Oomph code is short. For example, class Foo(Int number, Str message) is valid line of Oomph code that corresponds to 4 lines of Python code:

class Foo:
    def __init__(self, number, message):
        self.number = number
        self.message = message

With dataclasses, the Python code is still 4 lines:

@dataclass
class Foo:
    number: int
    message: str

I have helped lots of Python beginners, and seen lots of Python gotchas they struggle with. Linters and type checkers can help with some of them, but not all. These Python gotchas don't exist in Oomph:

  • a or b and c is valid Python syntax. It confuses Python beginners who expect it to be (a or b) and c when it is actually a or (b and c).
  • thing == "foo" or "bar" is same as thing == "foo" in Python, because you can put or between strings: "foo" or "bar" evaluates to "foo".
  • a == b == c means a == b and b == c in Python, so Python programmers tend to assume it also works in other programming languages. Many other languages interpret it as (a == b) == c; that is, some_boolean == c.
  • While Oomph's import system is super simple, Python's import system is complicated and full of surprising gotchas:
    • If you make a file called queue.py, then any code that does import queue will import your file instead of the standard-library queue module.
    • If foo/a.py wants to import foo/b.py, it should import b or from foo import b depending on whether you intend to run python3 a.py inside foo/ or python3 -m foo.a outside foo/. In Oomph, you import "b.oomph" as b and it always works.
    • If you run your code with python3 -m foo or python3 -m foo.thing, you should to create an empty foo/__init__.py. Otherwise, you create an implicit namespace package. There's no warning, but it's bad practice, and Python will just do something weird when it imports your code.
    • If any file does import foo.bar, then all files that import foo will also get foo.bar. Then those other files might rely on foo.bar without actually importing it, and they break in surprising ways when someone removes import foo.bar from a seemingly unrelated file.
  • Many beginners think that 10^2 == 100. In Python, 10^2 = 8 and 10**2 = 100.
  • I have seen a beginner writing x**2 + y*+2, where *+ should be **. It's valid Python code, and Python interprets +2 as 2.
  • In Python, --x and ++x don't work like you expect, but they are not syntax errors either.
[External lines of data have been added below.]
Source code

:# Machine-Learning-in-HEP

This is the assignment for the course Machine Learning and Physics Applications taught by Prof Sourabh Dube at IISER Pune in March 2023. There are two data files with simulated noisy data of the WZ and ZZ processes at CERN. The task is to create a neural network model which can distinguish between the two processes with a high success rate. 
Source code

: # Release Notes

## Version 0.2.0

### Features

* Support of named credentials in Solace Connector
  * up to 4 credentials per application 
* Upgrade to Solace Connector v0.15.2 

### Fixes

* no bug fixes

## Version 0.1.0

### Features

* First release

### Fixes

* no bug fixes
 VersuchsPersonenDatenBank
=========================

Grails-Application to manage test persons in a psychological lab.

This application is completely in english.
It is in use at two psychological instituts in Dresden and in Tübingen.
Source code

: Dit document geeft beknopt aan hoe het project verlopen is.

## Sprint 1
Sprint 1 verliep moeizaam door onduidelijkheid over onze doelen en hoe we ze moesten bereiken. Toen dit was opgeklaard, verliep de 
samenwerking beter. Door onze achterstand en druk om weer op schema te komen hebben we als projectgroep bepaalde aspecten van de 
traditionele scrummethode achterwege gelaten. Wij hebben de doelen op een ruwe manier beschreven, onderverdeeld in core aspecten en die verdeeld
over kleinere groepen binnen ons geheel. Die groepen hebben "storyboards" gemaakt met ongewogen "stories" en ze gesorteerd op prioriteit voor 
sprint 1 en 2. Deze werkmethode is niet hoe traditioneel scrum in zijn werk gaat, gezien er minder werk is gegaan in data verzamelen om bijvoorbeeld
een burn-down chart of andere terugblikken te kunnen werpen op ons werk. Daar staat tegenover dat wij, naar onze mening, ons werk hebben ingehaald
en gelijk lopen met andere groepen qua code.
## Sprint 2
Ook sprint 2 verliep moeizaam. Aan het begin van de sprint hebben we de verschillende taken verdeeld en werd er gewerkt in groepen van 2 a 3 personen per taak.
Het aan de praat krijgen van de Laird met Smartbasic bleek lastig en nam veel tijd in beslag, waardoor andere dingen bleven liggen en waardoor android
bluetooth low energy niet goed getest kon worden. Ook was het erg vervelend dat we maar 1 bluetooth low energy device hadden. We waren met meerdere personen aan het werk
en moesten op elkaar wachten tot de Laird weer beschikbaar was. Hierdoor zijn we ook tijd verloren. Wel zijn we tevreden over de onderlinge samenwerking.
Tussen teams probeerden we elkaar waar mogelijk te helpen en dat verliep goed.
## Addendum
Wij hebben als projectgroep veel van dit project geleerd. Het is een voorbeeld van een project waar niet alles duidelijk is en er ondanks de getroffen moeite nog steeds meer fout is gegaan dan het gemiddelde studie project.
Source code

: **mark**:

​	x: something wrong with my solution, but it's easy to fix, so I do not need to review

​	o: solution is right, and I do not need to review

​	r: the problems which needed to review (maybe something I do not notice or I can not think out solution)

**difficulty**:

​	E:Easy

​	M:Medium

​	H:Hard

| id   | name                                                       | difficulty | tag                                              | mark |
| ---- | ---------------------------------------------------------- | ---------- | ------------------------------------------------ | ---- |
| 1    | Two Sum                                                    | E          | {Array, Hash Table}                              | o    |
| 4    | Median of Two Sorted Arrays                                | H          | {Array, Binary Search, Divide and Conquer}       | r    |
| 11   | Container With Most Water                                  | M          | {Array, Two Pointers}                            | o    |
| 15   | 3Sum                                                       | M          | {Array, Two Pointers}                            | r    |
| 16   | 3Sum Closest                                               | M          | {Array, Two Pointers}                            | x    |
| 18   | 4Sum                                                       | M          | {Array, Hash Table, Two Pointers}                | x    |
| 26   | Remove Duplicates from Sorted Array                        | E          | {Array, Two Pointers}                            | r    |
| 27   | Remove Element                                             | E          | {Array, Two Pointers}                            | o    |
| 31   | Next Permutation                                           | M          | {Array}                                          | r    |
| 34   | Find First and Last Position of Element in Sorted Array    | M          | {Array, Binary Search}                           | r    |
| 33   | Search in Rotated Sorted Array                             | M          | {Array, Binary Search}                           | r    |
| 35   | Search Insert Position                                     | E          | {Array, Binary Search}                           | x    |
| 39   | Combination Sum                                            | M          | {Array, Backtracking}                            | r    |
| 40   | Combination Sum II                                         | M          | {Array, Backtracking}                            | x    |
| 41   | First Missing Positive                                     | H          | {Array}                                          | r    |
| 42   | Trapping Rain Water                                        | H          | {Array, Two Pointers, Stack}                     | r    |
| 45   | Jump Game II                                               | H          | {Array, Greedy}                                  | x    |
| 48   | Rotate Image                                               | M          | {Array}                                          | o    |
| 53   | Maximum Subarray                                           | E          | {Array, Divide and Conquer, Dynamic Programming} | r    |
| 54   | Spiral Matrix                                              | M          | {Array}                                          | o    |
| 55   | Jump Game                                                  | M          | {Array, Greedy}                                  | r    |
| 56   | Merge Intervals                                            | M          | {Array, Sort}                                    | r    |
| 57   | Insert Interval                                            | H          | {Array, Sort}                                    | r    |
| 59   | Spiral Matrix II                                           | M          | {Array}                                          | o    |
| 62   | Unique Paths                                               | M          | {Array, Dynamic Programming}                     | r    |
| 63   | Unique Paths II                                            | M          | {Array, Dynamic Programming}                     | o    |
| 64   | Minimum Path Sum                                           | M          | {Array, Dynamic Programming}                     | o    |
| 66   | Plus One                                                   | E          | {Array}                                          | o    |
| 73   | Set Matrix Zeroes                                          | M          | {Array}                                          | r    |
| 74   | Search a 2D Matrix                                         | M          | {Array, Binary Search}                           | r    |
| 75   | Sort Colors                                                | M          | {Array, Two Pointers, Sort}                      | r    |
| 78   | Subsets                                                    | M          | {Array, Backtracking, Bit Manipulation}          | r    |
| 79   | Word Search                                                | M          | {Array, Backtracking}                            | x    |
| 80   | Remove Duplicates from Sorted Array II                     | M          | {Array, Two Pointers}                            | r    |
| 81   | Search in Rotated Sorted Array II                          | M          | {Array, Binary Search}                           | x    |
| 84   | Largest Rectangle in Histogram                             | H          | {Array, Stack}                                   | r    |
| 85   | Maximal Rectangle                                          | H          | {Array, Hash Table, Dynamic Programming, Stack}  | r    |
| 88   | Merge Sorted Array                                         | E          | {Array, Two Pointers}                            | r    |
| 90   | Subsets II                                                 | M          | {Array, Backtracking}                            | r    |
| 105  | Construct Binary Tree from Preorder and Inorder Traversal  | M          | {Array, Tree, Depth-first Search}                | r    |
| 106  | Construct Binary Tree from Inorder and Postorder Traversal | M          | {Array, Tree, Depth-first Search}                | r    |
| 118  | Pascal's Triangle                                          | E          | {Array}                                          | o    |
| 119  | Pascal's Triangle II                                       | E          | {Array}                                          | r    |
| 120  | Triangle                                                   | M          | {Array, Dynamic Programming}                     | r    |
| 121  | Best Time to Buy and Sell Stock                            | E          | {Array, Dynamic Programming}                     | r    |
Both of those evaluate to x, without incrementing or decrementing anything.
  • Python's error messages are terrible. For example:
    • TypeError: NoneType object is not iterable means that you are trying to for loop over something that is None when it shouldn't be. The error message mentions None and looping, but not in a way that someone new to Python would understand.
    • SyntaxError: invalid syntax pointing at a valid line of code usually means that the previous line is missing a ). This error message points at the wrong line and says nothing about parentheses.
  • There's a list builtin in Python, but you can still make a variable named list. It works fine at first, but causes confusing errors when you try to convert something to a list with list(thing).
  • Python's for item in thing: ... creates an item variable set to the last element of thing. You won't get an error if you use it after the loop.
  • If you import string, then you can't make a variable named string. Actually you can, and it will work, until you try to actually use something from the imported module. (Oomph clearly separates imported modules and variables, so a variable named path works fine even if you import "<stdlib>/path.oomph" as path)

Python gotchas that also exist in Oomph (but fixing is planned):

  • Modifying a list while looping over it doesn't behave like you would expect. Try for item in the_list: the_list.remove(item) in Python, for example.

Learning Oomph

Example code:

  • There are short example programs in tests.
  • Some things are implemented in Oomph. See builtins.oomph and stdlib.
  • The self_hosted/ directory is an Oomph compiler written in Oomph.

Docs:

Two compilers

Currently there's two compilers:

  • pyoomph is an Oomph compiler written in Python.
  • The self-hosted Oomph compiler is written in Oomph.

The self-hosted compiler can compile itself:

./oomph -o oomph self_hosted/main.oomph

Currently make oomph uses pyoomph to compile the self-hosted compiler.

Editor support

Visual Studio Code

Copy the oomph-vscode directory into ~/.vscode/extensions (might be .vscode-server if using WSL)

Porcupine

Porcupine is an editor I made. With small modifications, these instructions should also work with any other editor that uses Pygments for syntax highlighting (although I haven't seen many such editors).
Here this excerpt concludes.